[[ Data under study open ]]

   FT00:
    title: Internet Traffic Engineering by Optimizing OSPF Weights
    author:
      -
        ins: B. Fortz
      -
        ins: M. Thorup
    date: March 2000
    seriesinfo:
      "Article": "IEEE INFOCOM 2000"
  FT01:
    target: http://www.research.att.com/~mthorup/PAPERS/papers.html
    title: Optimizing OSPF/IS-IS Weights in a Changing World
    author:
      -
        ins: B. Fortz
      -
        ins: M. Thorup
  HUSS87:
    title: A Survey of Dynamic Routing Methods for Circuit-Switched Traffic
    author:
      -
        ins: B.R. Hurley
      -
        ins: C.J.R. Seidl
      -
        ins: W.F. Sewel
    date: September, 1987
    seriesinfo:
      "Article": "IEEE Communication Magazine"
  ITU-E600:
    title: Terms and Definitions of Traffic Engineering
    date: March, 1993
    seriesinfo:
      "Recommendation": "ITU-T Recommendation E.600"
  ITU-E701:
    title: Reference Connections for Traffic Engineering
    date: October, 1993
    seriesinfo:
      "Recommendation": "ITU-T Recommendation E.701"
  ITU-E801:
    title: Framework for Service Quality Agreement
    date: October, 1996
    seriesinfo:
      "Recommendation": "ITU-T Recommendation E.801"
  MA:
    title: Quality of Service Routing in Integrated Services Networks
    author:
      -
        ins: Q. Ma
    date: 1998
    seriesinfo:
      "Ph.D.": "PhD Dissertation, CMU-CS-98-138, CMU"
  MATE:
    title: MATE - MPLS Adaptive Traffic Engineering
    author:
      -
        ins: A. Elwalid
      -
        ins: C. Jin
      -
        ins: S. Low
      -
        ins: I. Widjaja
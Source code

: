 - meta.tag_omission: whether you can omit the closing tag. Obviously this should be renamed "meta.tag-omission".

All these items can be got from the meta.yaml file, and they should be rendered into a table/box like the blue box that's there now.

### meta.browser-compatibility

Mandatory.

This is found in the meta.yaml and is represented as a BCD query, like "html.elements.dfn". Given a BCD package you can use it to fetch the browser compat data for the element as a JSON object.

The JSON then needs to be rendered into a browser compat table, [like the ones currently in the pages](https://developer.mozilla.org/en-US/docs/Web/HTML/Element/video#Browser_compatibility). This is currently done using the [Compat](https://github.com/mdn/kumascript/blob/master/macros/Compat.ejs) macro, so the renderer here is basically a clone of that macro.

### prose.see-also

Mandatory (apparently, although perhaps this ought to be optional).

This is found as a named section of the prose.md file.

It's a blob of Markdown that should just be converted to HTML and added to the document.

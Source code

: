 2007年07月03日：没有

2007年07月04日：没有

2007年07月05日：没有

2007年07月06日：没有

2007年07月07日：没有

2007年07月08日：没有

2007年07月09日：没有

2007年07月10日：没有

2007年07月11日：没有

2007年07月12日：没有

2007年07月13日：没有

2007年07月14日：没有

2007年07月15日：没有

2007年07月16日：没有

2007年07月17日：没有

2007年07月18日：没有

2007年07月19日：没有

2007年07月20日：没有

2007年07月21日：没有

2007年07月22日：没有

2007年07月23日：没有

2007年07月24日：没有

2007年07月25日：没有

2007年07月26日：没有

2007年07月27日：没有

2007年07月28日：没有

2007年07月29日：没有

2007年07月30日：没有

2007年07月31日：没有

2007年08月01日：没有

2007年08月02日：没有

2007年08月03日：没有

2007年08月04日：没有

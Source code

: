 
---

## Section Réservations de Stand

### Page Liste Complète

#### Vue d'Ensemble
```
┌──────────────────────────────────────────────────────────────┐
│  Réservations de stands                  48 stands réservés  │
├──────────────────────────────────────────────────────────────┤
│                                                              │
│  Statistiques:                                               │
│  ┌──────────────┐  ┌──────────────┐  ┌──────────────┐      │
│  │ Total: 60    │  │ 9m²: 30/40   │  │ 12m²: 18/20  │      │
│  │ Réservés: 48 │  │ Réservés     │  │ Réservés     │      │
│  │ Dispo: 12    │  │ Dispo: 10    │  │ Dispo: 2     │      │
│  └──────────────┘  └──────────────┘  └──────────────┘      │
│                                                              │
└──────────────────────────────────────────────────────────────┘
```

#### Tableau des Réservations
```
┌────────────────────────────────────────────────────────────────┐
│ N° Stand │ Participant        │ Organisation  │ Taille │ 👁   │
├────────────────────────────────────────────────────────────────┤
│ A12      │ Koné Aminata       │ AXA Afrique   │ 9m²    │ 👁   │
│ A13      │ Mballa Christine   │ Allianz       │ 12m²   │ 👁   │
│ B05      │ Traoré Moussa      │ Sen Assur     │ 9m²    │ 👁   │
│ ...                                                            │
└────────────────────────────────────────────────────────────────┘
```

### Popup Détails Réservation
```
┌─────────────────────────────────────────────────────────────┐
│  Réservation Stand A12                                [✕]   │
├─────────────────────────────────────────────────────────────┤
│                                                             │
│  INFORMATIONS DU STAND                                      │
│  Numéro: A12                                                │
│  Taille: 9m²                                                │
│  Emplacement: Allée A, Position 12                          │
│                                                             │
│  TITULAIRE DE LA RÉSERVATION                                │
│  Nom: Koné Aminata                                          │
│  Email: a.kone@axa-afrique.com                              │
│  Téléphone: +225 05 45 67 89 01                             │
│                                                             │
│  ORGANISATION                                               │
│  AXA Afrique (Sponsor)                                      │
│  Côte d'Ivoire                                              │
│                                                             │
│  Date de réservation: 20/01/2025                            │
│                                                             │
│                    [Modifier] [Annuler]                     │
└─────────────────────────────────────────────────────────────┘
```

[[ Data under study closed ]]

Assignment: Give the total number of lines in the entries that contain the word "Taille", with no other words.

Solution: 2